Task to complete
The stretch from the line with "description: Another week, another" through the line with "for all users." in the records below: write it out exactly, and nothing else.

Provided data
>>>

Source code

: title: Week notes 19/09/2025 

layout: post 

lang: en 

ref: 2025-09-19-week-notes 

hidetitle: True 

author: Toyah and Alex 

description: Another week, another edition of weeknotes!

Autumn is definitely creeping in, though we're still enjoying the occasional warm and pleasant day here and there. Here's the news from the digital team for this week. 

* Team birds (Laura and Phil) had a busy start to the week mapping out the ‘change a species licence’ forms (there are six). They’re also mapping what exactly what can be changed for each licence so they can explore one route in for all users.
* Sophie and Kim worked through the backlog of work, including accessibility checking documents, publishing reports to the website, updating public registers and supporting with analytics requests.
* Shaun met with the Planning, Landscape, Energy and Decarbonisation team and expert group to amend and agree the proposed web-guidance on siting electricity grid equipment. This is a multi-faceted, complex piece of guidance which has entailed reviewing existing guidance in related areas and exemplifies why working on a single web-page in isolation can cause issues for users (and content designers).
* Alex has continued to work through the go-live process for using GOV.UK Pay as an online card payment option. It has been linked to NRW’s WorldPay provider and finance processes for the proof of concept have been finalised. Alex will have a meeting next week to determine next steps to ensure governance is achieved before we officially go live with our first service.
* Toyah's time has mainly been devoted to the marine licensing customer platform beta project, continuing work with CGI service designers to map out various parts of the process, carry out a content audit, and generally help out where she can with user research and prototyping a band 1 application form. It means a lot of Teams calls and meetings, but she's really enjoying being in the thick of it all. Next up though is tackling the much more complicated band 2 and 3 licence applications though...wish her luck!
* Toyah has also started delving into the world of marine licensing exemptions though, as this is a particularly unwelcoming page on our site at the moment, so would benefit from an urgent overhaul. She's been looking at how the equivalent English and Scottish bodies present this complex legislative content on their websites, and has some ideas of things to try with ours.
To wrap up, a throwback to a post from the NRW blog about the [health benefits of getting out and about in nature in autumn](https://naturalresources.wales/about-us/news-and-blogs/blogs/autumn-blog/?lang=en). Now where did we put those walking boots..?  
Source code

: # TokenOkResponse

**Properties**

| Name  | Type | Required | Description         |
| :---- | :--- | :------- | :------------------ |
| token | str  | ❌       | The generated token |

<<<

Exercise solution
description: Another week, another edition of weeknotes!

Autumn is definitely creeping in, though we're still enjoying the occasional warm and pleasant day here and there. Here's the news from the digital team for this week. 

* Team birds (Laura and Phil) had a busy start to the week mapping out the ‘change a species licence’ forms (there are six). They’re also mapping what exactly what can be changed for each licence so they can explore one route in for all users.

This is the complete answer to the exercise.